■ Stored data

▼▼▼

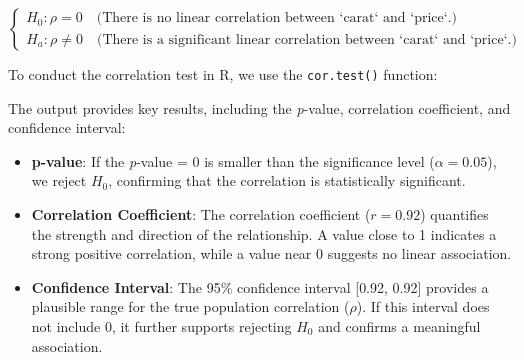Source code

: \documentclass[
  11pt,
]{book}
\makeatletter
\newenvironment{Shaded}{}{}
\newcommand{\FunctionTok}[1]{#1}
\newcommand{\NormalTok}[1]{#1}
\newcommand{\OtherTok}[1]{\textcolor[rgb]{0.39,0.39,0.39}{#1}}
\newcommand{\SpecialCharTok}[1]{\textcolor[rgb]{0.39,0.39,0.39}{#1}}
\newcommand{\StringTok}[1]{\textcolor[rgb]{0.39,0.39,0.39}{#1}}
\providecommand{\tightlist}{%
  \setlength{\itemsep}{0pt}\setlength{\parskip}{0pt}}
\newenvironment{kframe}{%
\medskip{}
\setlength{\fboxsep}{.8em}
 \def\at@end@of@kframe{}%
 \ifinner\ifhmode%
  \def\at@end@of@kframe{\end{minipage}}%
  \begin{minipage}{\columnwidth}%
 \fi\fi%
 \def\FrameCommand##1{\hskip\@totalleftmargin \hskip-\fboxsep
 \colorbox{shadecolor}{##1}\hskip-\fboxsep
     \hskip-\linewidth \hskip-\@totalleftmargin \hskip\columnwidth}%
 \MakeFramed {\advance\hsize-\width
   \@totalleftmargin\z@ \linewidth\hsize
   \@setminipage}}%
 {\par\unskip\endMakeFramed%
 \at@end@of@kframe}
\renewenvironment{Shaded}{\begin{kframe}}{\end{kframe}}
\theoremstyle{definition}
\theoremstyle{definition}
\theoremstyle{definition}
\theoremstyle{definition}
\theoremstyle{remark}
\makeatother
\begin{document}
\[
\begin{cases}
    H_0: \rho   =  0 \quad \text{(There is no linear correlation between `carat` and `price`.)} \\
    H_a: \rho \neq 0 \quad \text{(There is a significant linear correlation between `carat` and `price`.)}
\end{cases}
\]

To conduct the correlation test in R, we use the \texttt{cor.test()} function:

\begin{Shaded}
\end{Shaded}

The output provides key results, including the \emph{p}-value, correlation coefficient, and confidence interval:

\begin{itemize}
\tightlist
\item
  \textbf{p-value}: If the \emph{p}-value = 0 is smaller than the significance level (\(\alpha = 0.05\)), we reject \(H_0\), confirming that the correlation is statistically significant.
\item
  \textbf{Correlation Coefficient}: The correlation coefficient (\(r = 0.92\)) quantifies the strength and direction of the relationship. A value close to 1 indicates a strong positive correlation, while a value near 0 suggests no linear association.
\item
  \textbf{Confidence Interval}: The 95\% confidence interval {[}0.92, 0.92{]} provides a plausible range for the true population correlation (\(\rho\)). If this interval does not include 0, it further supports rejecting \(H_0\) and confirms a meaningful association.
\end{itemize}
\end{document}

▲▲▲

■ INSTRUCTIONS TO FOLLOW
Copy the entries above verbatim. Pictures do not belong in the copy.

■ ANSWER BELOW
Source code

: \documentclass[
  11pt,
]{book}
\makeatletter
\newenvironment{Shaded}{}{}
\newcommand{\FunctionTok}[1]{#1}
\newcommand{\NormalTok}[1]{#1}
\newcommand{\OtherTok}[1]{\textcolor[rgb]{0.39,0.39,0.39}{#1}}
\newcommand{\SpecialCharTok}[1]{\textcolor[rgb]{0.39,0.39,0.39}{#1}}
\newcommand{\StringTok}[1]{\textcolor[rgb]{0.39,0.39,0.39}{#1}}
\providecommand{\tightlist}{%
  \setlength{\itemsep}{0pt}\setlength{\parskip}{0pt}}
\newenvironment{kframe}{%
\medskip{}
\setlength{\fboxsep}{.8em}
 \def\at@end@of@kframe{}%
 \ifinner\ifhmode%
  \def\at@end@of@kframe{\end{minipage}}%
  \begin{minipage}{\columnwidth}%
 \fi\fi%
 \def\FrameCommand##1{\hskip\@totalleftmargin \hskip-\fboxsep
 \colorbox{shadecolor}{##1}\hskip-\fboxsep
     \hskip-\linewidth \hskip-\@totalleftmargin \hskip\columnwidth}%
 \MakeFramed {\advance\hsize-\width
   \@totalleftmargin\z@ \linewidth\hsize
   \@setminipage}}%
 {\par\unskip\endMakeFramed%
 \at@end@of@kframe}
\renewenvironment{Shaded}{\begin{kframe}}{\end{kframe}}
\theoremstyle{definition}
\theoremstyle{definition}
\theoremstyle{definition}
\theoremstyle{definition}
\theoremstyle{remark}
\makeatother
\begin{document}
\[
\begin{cases}
    H_0: \rho   =  0 \quad \text{(There is no linear correlation between `carat` and `price`.)} \\
    H_a: \rho \neq 0 \quad \text{(There is a significant linear correlation between `carat` and `price`.)}
\end{cases}
\]

To conduct the correlation test in R, we use the \texttt{cor.test()} function:

\begin{Shaded}
\end{Shaded}

The output provides key results, including the \emph{p}-value, correlation coefficient, and confidence interval:

\begin{itemize}
\tightlist
\item
  \textbf{p-value}: If the \emph{p}-value = 0 is smaller than the significance level (\(\alpha = 0.05\)), we reject \(H_0\), confirming that the correlation is statistically significant.
\item
  \textbf{Correlation Coefficient}: The correlation coefficient (\(r = 0.92\)) quantifies the strength and direction of the relationship. A value close to 1 indicates a strong positive correlation, while a value near 0 suggests no linear association.
\item
  \textbf{Confidence Interval}: The 95\% confidence interval {[}0.92, 0.92{]} provides a plausible range for the true population correlation (\(\rho\)). If this interval does not include 0, it further supports rejecting \(H_0\) and confirms a meaningful association.
\end{itemize}
\end{document}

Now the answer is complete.